Pero no solo hay demanda para el kirchnerismo, también vale preguntarse por qué hay silencio ante la visita de los diputados libertarios a un grupo de genocidas encarcelados en Ezeiza. Muchos de ellos no solo asesinaron, secuestraron y robaron bebés, también violaron y torturaron mujeres. Hay un caso paradigmático, entre los reos que posaron para la vergonzosa foto institucional-si había seis diputados de la Nación era un evento institucional- organizada por el diputado Beltrán Benedit, estaba el excomisario Mario Marcote, condenado a 17 años de prisión, conocido como el máximo violador de detenidos desaparecidos en Rosario. ¿Cómo hacen ahora esos legisladores para señalar a un acusado de violencia de género, como Alberto Fernández, cuando acaban de hacer una visita reparadora a un condenado por violación y tortura a dos hombres y mujeres como Marcote?

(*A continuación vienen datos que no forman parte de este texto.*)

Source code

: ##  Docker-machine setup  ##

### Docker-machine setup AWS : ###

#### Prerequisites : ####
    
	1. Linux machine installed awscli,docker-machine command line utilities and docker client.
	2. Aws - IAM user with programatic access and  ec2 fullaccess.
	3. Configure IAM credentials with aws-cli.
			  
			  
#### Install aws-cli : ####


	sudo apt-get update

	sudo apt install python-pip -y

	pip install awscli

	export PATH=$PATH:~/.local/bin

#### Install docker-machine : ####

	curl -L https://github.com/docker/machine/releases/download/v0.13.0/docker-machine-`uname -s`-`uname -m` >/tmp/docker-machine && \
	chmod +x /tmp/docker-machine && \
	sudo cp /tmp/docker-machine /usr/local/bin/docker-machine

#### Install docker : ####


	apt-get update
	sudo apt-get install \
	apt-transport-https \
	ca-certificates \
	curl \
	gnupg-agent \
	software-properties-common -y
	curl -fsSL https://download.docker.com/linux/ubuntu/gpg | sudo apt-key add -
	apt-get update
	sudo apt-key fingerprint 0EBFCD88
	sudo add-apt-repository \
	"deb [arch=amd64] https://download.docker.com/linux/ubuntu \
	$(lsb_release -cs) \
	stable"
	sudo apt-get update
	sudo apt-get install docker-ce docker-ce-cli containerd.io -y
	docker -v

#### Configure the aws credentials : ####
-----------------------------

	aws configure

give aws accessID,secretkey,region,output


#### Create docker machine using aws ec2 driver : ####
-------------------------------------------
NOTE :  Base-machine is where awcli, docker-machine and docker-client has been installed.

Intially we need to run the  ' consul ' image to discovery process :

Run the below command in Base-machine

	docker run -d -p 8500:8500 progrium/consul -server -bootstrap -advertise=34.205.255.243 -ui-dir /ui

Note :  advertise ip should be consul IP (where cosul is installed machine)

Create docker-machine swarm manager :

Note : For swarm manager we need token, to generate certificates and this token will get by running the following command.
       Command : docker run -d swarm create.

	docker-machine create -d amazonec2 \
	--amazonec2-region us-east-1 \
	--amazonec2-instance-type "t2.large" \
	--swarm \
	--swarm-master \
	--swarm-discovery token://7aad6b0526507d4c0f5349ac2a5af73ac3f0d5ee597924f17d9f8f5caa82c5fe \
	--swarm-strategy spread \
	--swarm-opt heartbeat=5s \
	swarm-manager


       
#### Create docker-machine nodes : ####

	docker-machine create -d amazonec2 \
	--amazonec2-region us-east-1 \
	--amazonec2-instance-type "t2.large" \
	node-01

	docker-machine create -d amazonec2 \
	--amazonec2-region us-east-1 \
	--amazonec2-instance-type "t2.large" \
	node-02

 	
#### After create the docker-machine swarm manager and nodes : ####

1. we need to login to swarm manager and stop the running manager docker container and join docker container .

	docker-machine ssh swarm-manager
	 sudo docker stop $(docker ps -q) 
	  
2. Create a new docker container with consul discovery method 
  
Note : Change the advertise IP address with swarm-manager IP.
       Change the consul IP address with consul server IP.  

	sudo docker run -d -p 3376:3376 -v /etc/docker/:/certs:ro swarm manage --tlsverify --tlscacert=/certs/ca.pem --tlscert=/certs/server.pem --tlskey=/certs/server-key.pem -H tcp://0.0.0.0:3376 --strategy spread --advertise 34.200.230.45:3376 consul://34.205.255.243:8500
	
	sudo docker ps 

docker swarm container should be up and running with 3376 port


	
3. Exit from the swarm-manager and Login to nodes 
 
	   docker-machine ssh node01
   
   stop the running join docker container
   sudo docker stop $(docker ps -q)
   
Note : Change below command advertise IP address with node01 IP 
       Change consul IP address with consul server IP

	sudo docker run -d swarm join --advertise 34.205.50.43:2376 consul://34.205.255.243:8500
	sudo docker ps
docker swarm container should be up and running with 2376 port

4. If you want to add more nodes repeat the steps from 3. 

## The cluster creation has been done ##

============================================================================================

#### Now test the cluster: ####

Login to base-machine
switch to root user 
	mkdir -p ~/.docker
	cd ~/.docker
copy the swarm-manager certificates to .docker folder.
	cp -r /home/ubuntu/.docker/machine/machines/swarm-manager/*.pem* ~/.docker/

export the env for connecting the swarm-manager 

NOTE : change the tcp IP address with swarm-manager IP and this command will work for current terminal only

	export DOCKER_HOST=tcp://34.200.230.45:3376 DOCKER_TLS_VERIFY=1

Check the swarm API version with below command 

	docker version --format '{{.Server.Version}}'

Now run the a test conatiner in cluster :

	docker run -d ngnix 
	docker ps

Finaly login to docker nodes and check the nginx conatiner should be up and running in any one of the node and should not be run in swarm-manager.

Y si vamos un poco más allá, es conocido que el presidente Javier Milei tiene una predilección casi fanática por el expresidente de los EE. UU., Donald Trump. Tiene todo el derecho a coincidir con sus ideas y formas de acción política. Pero la pregunta es necesaria ¿Se puede hablar de hipocresía progresista para castigar las políticas de género con el posible delito de Alberto Fernández y congeniar con alguien que fue condenado por abuso sexual? Porque Trump fue encontrado responsable del delito de abuso sexual contra la columnista E. Jean Carroll, según el veredicto de un jurado emitido en mayo de 2023 en Nueva York en el marco de un juicio civil. El expresidente de Estados Unidos fue demandado por Carroll, quien acusó al empresario y político de violación en una tienda de Manhattan en 1996. No es la única demanda que tiene el hoy candidato republicano por delitos sexuales. No puede haber doble vara en estos temas. Lo mismo ocurre con los derechos humanos. Hay dirigentes y organizaciones kirchneristas que se desgarran las vestiduras contra las violaciones a los DDHH durante la última dictadura militar-con razón- pero miran para otro lado cuando estos mismos hechos aberrantes están sucediendo hace dos décadas en la Venezuela de la dictadura chavista y sucede al revés, muchos libertarios que se indignan con Maduro y Venezuela-también con razón- en paralelo justifican el accionar de la dictadura militar argentina porque el enemigo era el “comunismo”.
Hoy el país se encuentra conmocionado ante un hecho insólito, por primera vez un expresidente es denunciado por su pareja por “violencia de género. Que se resuelva rápido y a derecho, si la violencia de parte de Alberto Fernández existió deberá recibir condena. Y el repudio debe ser terminante, sobre todo para recordar sus palabras y discursos en favor del feminismo, porque fueron solo palabras vacías, que no encerraban ni verdad ni compromiso fiel.
Que sirva para todos, si a la hora de hablar, solidarizarse y comprometerse, como decía Florentina Gómez Miranda, “públicamente todos los políticos son feministas”, pero en la realidad muchos de ellos se olvidan de sus actos puertas adentro de su hogar, en su trabajo y en las relaciones políticas, nada cambiará por más que se agigante la indignación pública. No debe haber doble discurso, pero tampoco, la reivindicación, identificación o solidaridad con figuras que lejos están de ser un ejemplo para seguir porque solo la conveniencia hará posible que sus agresiones se apaguen producto de la mirada interesada de algunos.
Pasar por alto un delito de estas características, negociando la moral a cambio de determinado interés personal o político, es la manera más cobarde de prestar complicidad.